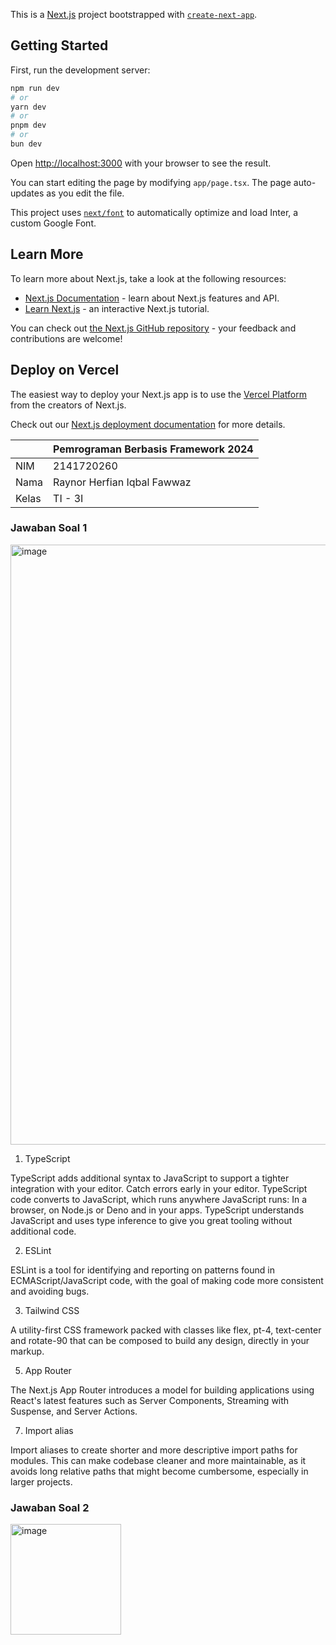 This is a [Next.js](https://nextjs.org/) project bootstrapped with [`create-next-app`](https://github.com/vercel/next.js/tree/canary/packages/create-next-app).

## Getting Started

First, run the development server:

```bash
npm run dev
# or
yarn dev
# or
pnpm dev
# or
bun dev
```

Open [http://localhost:3000](http://localhost:3000) with your browser to see the result.

You can start editing the page by modifying `app/page.tsx`. The page auto-updates as you edit the file.

This project uses [`next/font`](https://nextjs.org/docs/basic-features/font-optimization) to automatically optimize and load Inter, a custom Google Font.

## Learn More

To learn more about Next.js, take a look at the following resources:

- [Next.js Documentation](https://nextjs.org/docs) - learn about Next.js features and API.
- [Learn Next.js](https://nextjs.org/learn) - an interactive Next.js tutorial.

You can check out [the Next.js GitHub repository](https://github.com/vercel/next.js/) - your feedback and contributions are welcome!

## Deploy on Vercel

The easiest way to deploy your Next.js app is to use the [Vercel Platform](https://vercel.com/new?utm_medium=default-template&filter=next.js&utm_source=create-next-app&utm_campaign=create-next-app-readme) from the creators of Next.js.

Check out our [Next.js deployment documentation](https://nextjs.org/docs/deployment) for more details.

|  | Pemrograman Berbasis Framework 2024 |
|--|--|
| NIM |  2141720260|
| Nama |  Raynor Herfian Iqbal Fawwaz |
| Kelas | TI - 3I |

### Jawaban Soal 1
<img width="960" alt="image" src="https://github.com/RayFian/-02-Raynor-Herfian-Iqbal-Fawwaz-Intro-to-ReactJS/assets/114212607/759c6334-a84e-4c5b-88c7-3f83f3c59a6a">


1. TypeScript
  
TypeScript adds additional syntax to JavaScript to support a tighter integration with your editor. Catch errors early in your editor. TypeScript code converts to JavaScript, which runs anywhere JavaScript runs: In a browser, on Node.js or Deno and in your apps. TypeScript understands JavaScript and uses type inference to give you great tooling without additional code.

2. ESLint

ESLint is a tool for identifying and reporting on patterns found in ECMAScript/JavaScript code, with the goal of making code more consistent and avoiding bugs.

3. Tailwind CSS
   
A utility-first CSS framework packed with classes like flex, pt-4, text-center and rotate-90 that can be composed to build any design, directly in your markup.

5. App Router
   
The Next.js App Router introduces a model for building applications using React's latest features such as Server Components, Streaming with Suspense, and Server Actions.

7. Import alias
   
Import aliases to create shorter and more descriptive import paths for modules. This can make codebase cleaner and more maintainable, as it avoids long relative paths that might become cumbersome, especially in larger projects.

### Jawaban Soal 2
<img width="177" alt="image" src="https://github.com/RayFian/-02-Raynor-Herfian-Iqbal-Fawwaz-Intro-to-ReactJS/assets/114212607/464071c6-f7b4-4c4b-9673-75bf562c1bbc">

• _ABOUT THIS TASK_:
Retype only the stretch of lines above starting at the one with "TypeScript adds additional" and stopping at the one with "5. App Router", exactly as written, with both kept.

• _WRITTEN SOLUTION_:
TypeScript adds additional syntax to JavaScript to support a tighter integration with your editor. Catch errors early in your editor. TypeScript code converts to JavaScript, which runs anywhere JavaScript runs: In a browser, on Node.js or Deno and in your apps. TypeScript understands JavaScript and uses type inference to give you great tooling without additional code.

2. ESLint

ESLint is a tool for identifying and reporting on patterns found in ECMAScript/JavaScript code, with the goal of making code more consistent and avoiding bugs.

3. Tailwind CSS
   
A utility-first CSS framework packed with classes like flex, pt-4, text-center and rotate-90 that can be composed to build any design, directly in your markup.

5. App Router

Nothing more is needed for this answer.